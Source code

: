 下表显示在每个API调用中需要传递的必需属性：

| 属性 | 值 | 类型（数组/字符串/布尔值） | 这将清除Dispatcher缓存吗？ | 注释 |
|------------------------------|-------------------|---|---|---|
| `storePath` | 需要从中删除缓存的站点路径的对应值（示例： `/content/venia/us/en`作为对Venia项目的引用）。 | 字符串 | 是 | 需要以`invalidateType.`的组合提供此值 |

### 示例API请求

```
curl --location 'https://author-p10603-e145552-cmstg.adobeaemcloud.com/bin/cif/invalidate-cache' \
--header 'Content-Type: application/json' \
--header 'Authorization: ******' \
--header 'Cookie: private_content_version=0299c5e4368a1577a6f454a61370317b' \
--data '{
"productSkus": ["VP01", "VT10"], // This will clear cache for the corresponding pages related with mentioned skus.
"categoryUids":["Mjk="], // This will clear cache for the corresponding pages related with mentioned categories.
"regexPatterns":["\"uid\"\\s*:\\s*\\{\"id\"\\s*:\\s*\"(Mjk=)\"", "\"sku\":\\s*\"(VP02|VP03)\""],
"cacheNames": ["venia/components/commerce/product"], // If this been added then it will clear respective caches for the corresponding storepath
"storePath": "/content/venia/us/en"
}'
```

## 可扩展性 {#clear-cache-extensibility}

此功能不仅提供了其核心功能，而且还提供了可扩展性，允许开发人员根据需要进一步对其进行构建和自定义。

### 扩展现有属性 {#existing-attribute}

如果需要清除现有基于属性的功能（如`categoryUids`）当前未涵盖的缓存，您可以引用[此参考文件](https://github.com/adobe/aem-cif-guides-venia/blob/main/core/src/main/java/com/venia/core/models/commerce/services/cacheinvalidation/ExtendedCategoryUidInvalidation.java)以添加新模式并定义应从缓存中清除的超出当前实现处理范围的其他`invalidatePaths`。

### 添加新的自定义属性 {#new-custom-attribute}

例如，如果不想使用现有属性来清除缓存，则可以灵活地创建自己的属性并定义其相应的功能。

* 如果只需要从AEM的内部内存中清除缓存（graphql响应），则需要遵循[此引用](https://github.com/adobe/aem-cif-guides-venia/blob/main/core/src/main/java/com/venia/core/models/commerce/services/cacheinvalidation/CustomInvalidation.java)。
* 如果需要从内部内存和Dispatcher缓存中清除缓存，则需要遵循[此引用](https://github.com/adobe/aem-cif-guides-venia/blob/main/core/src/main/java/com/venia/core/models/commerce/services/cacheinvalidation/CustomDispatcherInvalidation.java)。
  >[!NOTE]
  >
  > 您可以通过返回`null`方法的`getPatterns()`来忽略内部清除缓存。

══════════════════════════════

▶ **Exercise instructions**
As you read the records above, find each line that contains "clear" and copy it.

▶ **Completed exercise**
"productSkus": ["VP01", "VT10"], // This will clear cache for the corresponding pages related with mentioned skus.
"categoryUids":["Mjk="], // This will clear cache for the corresponding pages related with mentioned categories.
"cacheNames": ["venia/components/commerce/product"], // If this been added then it will clear respective caches for the corresponding storepath
## 可扩展性 {#clear-cache-extensibility}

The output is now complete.